## Exercise objective
Below are some entries. Count the lines where "process" appears and state only that number.

──────── Data provided

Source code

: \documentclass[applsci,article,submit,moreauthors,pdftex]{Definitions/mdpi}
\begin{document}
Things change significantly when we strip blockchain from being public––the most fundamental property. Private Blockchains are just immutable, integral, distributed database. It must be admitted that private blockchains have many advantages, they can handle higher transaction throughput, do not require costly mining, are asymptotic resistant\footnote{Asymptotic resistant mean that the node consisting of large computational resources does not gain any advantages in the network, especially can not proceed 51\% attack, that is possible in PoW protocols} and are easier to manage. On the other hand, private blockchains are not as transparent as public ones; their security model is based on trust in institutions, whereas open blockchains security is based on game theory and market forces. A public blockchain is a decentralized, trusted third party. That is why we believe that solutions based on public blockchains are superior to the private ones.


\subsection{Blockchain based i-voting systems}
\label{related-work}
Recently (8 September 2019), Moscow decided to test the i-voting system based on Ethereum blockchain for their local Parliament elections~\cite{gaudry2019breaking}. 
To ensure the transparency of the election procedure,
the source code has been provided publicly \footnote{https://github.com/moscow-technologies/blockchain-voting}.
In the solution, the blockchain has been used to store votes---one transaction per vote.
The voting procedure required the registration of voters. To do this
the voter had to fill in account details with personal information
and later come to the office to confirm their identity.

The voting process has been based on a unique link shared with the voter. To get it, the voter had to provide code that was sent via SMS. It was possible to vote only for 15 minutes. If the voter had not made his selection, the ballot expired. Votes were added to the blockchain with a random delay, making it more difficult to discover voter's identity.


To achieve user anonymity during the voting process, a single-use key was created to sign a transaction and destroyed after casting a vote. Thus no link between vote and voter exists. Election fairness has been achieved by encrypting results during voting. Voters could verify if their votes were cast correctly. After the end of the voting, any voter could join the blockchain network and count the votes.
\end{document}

────────────────

## Solution to this exercise
2